The application suggests the talks on the deal are gaining momentum and that the parties are closer to agreement on what funds may exchange hands.
"It certainly seems they are making progress on the deal," Jan Meintjes, a telecoms analyst at Gryphon Asset Management said, adding that he would not comment further until he saw more details.
The South African Treasury and central bank have to consider whether the flow of money resulting from a tie-up would infringe upon exchange control laws and if any legal exemptions are necessary.
A source familiar with the transaction said that both parties were seeking regulatory approval.
"This is something not new. Representations have been made since the deal was mooted. It's clear that they want to ensure that before they make an announcement that they tick all the necessary boxes," the source said.
A combined Bharti-MTN would be the world's third-biggest mobile operator by subscribers after China Mobile and Vodafone. But its annual sales of $20 billion would be dwarfed by China Mobile's $60 billion and Vodafone's $65 billion.
On Tuesday, the South African government declared support for the deal.
Under the proposed cash and share deal, Bharti would buy about 36 percent of existing MTN shares at 86 rand each, plus half a newly issued Bharti global depositary receipt, to be listed in Johannesburg, for each MTN share. MTN pays cash and stock for an effective 36 percent stake in the Indian firm.

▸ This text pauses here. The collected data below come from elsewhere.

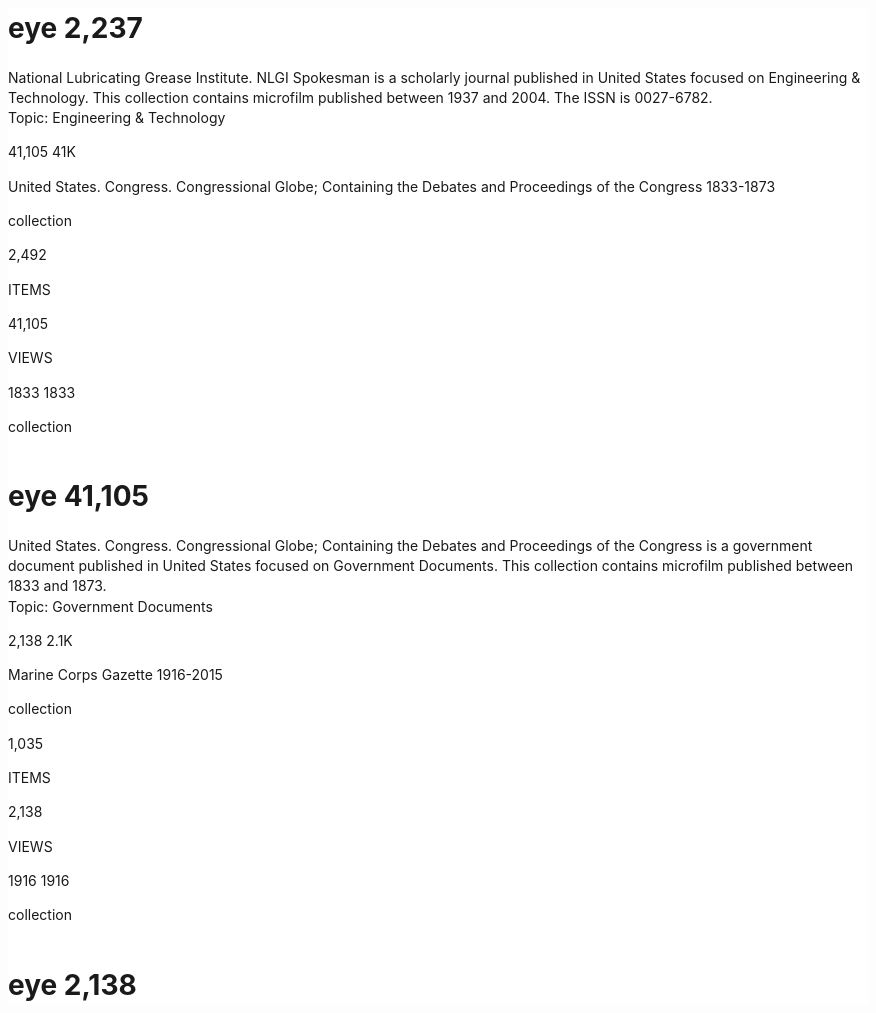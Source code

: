 <span class="iconochive-eye" aria-hidden="true"></span><span class="sr-only">eye</span> 2,237
=============================================================================================

National Lubricating Grease Institute. NLGI Spokesman is a scholarly journal published in United States focused on Engineering & Technology. This collection contains microfilm published between 1937 and 2004. The ISSN is 0027-6782.  
Topic: Engineering & Technology  

41,105 41K

[](/details/pub_united-states-congress-congressional-globe)

United States. Congress. Congressional Globe; Containing the Debates and Proceedings of the Congress 1833-1873

<span class="sr-only">collection</span>

2,492

ITEMS

41,105

VIEWS

1833 1833

<span class="iconochive-collection" aria-hidden="true"></span><span class="sr-only">collection</span>

<span class="iconochive-eye" aria-hidden="true"></span><span class="sr-only">eye</span> 41,105
==============================================================================================

United States. Congress. Congressional Globe; Containing the Debates and Proceedings of the Congress is a government document published in United States focused on Government Documents. This collection contains microfilm published between 1833 and 1873.  
Topic: Government Documents  

2,138 2.1K

[](/details/pub_marine-corps-gazette)

Marine Corps Gazette 1916-2015

<span class="sr-only">collection</span>

1,035

ITEMS

2,138

VIEWS

1916 1916

<span class="iconochive-collection" aria-hidden="true"></span><span class="sr-only">collection</span>

<span class="iconochive-eye" aria-hidden="true"></span><span class="sr-only">eye</span> 2,138
=============================================================================================

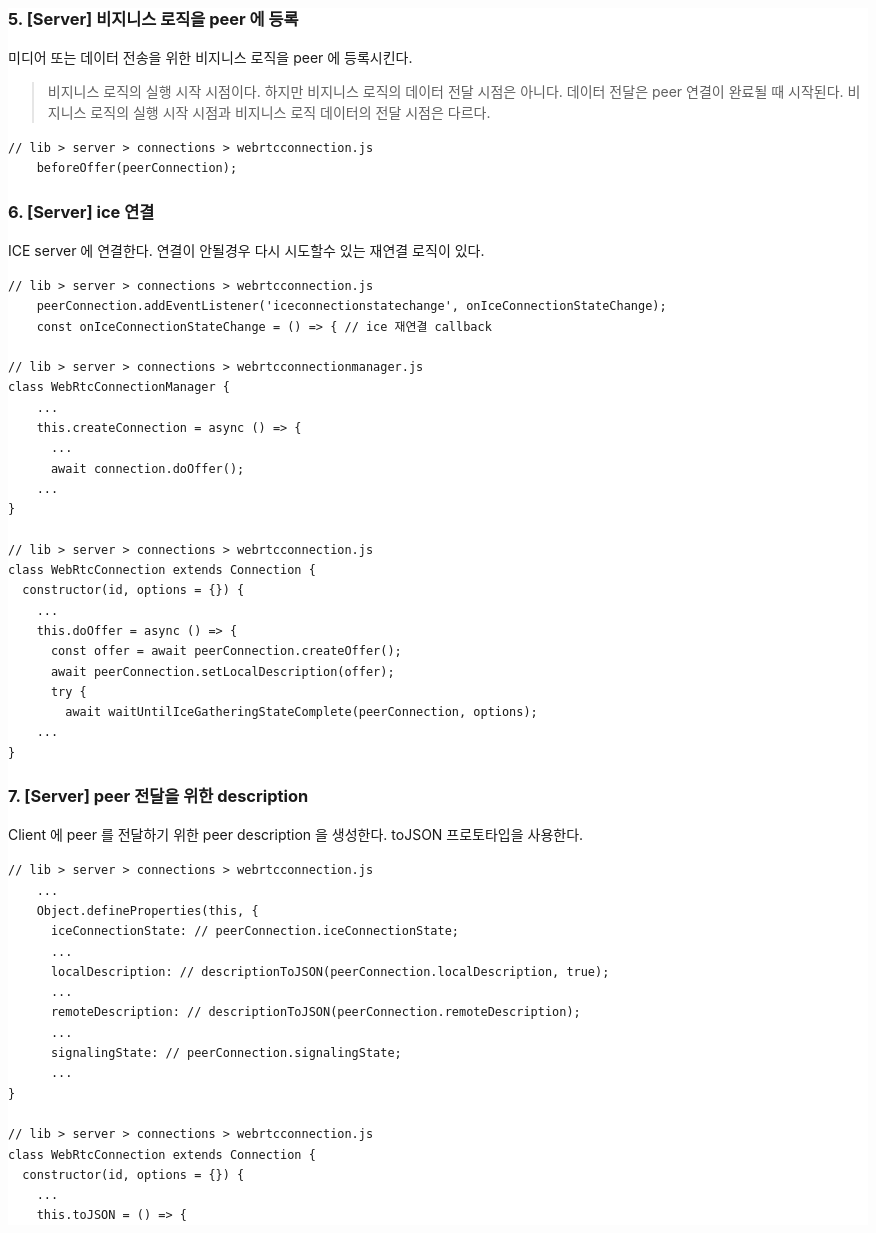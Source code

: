 ### 5. \[Server] 비지니스 로직을 peer 에 등록
미디어 또는 데이터 전송을 위한 비지니스 로직을 peer 에 등록시킨다.

> 비지니스 로직의 실행 시작 시점이다.
> 하지만 비지니스 로직의 데이터 전달 시점은 아니다.
> 데이터 전달은 peer 연결이 완료될 때 시작된다.
> 비지니스 로직의 실행 시작 시점과 비지니스 로직 데이터의 전달 시점은 다르다.

```JS
// lib > server > connections > webrtcconnection.js
    beforeOffer(peerConnection);
```

### 6. \[Server] ice 연결
ICE server 에 연결한다. 연결이 안될경우 다시 시도할수 있는 재연결 로직이 있다.

```JS
// lib > server > connections > webrtcconnection.js
    peerConnection.addEventListener('iceconnectionstatechange', onIceConnectionStateChange);
    const onIceConnectionStateChange = () => { // ice 재연결 callback

// lib > server > connections > webrtcconnectionmanager.js
class WebRtcConnectionManager {
    ...
    this.createConnection = async () => {
      ...
      await connection.doOffer();
    ...
}

// lib > server > connections > webrtcconnection.js
class WebRtcConnection extends Connection {
  constructor(id, options = {}) {
    ...
    this.doOffer = async () => {
      const offer = await peerConnection.createOffer();
      await peerConnection.setLocalDescription(offer);
      try {
        await waitUntilIceGatheringStateComplete(peerConnection, options);
    ...
}
```

### 7. \[Server] peer 전달을  위한 description
Client 에 peer 를 전달하기 위한 peer description 을 생성한다. toJSON 프로토타입을 사용한다.

```JS
// lib > server > connections > webrtcconnection.js
    ...
    Object.defineProperties(this, {
      iceConnectionState: // peerConnection.iceConnectionState;
      ...
      localDescription: // descriptionToJSON(peerConnection.localDescription, true);
      ...
      remoteDescription: // descriptionToJSON(peerConnection.remoteDescription);
      ...
      signalingState: // peerConnection.signalingState;
      ...
}

// lib > server > connections > webrtcconnection.js
class WebRtcConnection extends Connection {
  constructor(id, options = {}) {
    ...
    this.toJSON = () => {
```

Some MTN shareholders, including South Africa's Public Investment Corporation which holds about 21 percent, have said Bharti should sweeten the deal as they feel it should pay a bigger premium for effective control of MTN.
Gavin Wood, a telecoms analyst at Prudential Asset Managers, reiterated that he was not in favour of a transaction based on the current terms.
MTN shares were flat at 126.15 rand by 1312 GMT, outperforming a 1.32 percent weaker JSE blue chip Top-40 index. Shares in Bharti were down 2.13 percent at 412.65 rupees.